Friday, December 5, 2008

Take the Time

It's been an interesting week.
The other night at Sola (Young Adults service at Northview), the speaker was talking about how some Christians are hypocrites, and the church thinks it's their job to condemn people to hell. He said that throughout the Bible anytime Jesus rebukes anyone, it's the religious people. The Pharisees and church leaders. Anytime Paul rebukes someone, it's in his letters to his own church. He never tells sinners that they're going to hell. 
Then the other night, out for dinner with Dave, Graham, and Jenna, we were talking about church, and how we can draw people in. Graham said that the only way people these days are going to come to a small-ish church is through personal relationships. 

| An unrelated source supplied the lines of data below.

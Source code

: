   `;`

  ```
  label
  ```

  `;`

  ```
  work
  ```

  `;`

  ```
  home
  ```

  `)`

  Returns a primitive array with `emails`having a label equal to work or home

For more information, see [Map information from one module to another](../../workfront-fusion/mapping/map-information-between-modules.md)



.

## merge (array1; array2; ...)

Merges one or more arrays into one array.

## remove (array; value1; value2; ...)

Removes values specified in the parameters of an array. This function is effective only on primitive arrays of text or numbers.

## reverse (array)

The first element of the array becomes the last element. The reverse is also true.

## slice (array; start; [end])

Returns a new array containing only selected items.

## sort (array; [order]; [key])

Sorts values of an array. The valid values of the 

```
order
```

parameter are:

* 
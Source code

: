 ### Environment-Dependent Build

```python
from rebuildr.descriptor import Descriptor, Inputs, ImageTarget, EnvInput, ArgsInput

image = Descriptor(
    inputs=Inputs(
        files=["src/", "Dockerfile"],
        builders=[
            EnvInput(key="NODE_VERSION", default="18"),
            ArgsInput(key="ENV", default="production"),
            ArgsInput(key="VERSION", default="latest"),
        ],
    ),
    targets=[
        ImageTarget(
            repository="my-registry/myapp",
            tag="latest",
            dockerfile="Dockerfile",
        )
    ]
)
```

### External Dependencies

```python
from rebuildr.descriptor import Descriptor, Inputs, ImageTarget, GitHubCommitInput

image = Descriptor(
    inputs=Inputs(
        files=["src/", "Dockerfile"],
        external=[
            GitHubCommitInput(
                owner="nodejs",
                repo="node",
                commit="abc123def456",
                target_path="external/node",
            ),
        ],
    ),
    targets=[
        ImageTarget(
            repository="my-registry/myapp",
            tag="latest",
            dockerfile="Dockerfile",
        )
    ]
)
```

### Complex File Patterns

And now, this morning on Facebook, one of my long-lost-friends from high school had written a note that everyone could see. He's a very anti-religious person, often known to laugh at those 'religious idiots'. He had been searching YouTube and found some things that interested him, about people dying and coming back to life and claiming to have seen heaven and hell, and that sort of thing. Bogus, most of it. He said that it didn't change his views of religion, but it made him start to think. He got a really weird feeling in his gut, and he's very curious. The next night he went to Tim Hortons with a few guys for coffee, and another group of guys sat next to them, and started talking to them, saying they seemed like nice guys, but if they're not saved they're going to hell. That kind of thing. Good intentions; going about it all wrong. 
So this freaked him out a little bit, it was such a coincidence. Just that afternoon he and his friends had been debating those very same things.
Now he's really questioning religion. He still claims that nothing is going to change his anti-religion beliefs, but he still wants answers. 
I so badly want to invite him to church this sunday (it's baptisms, so nothing super intimidating for a non-christian, but a good chance to see how God has changed other peoples' lives), but I haven't really talked to him in a long time, and coming out of nowhere to invite him to church would probably scare him off. It would be like all the people he makes fun of; trying to be friends with people just to get them to church. If I had taken the time to maintain that friendship awhile ago it would have been totally okay to invite him to church, and maybe spark his curiosity even more. 

Take the time to develop personal relationships with people who you've drifted apart from. You never know when you could be called to make a difference for them.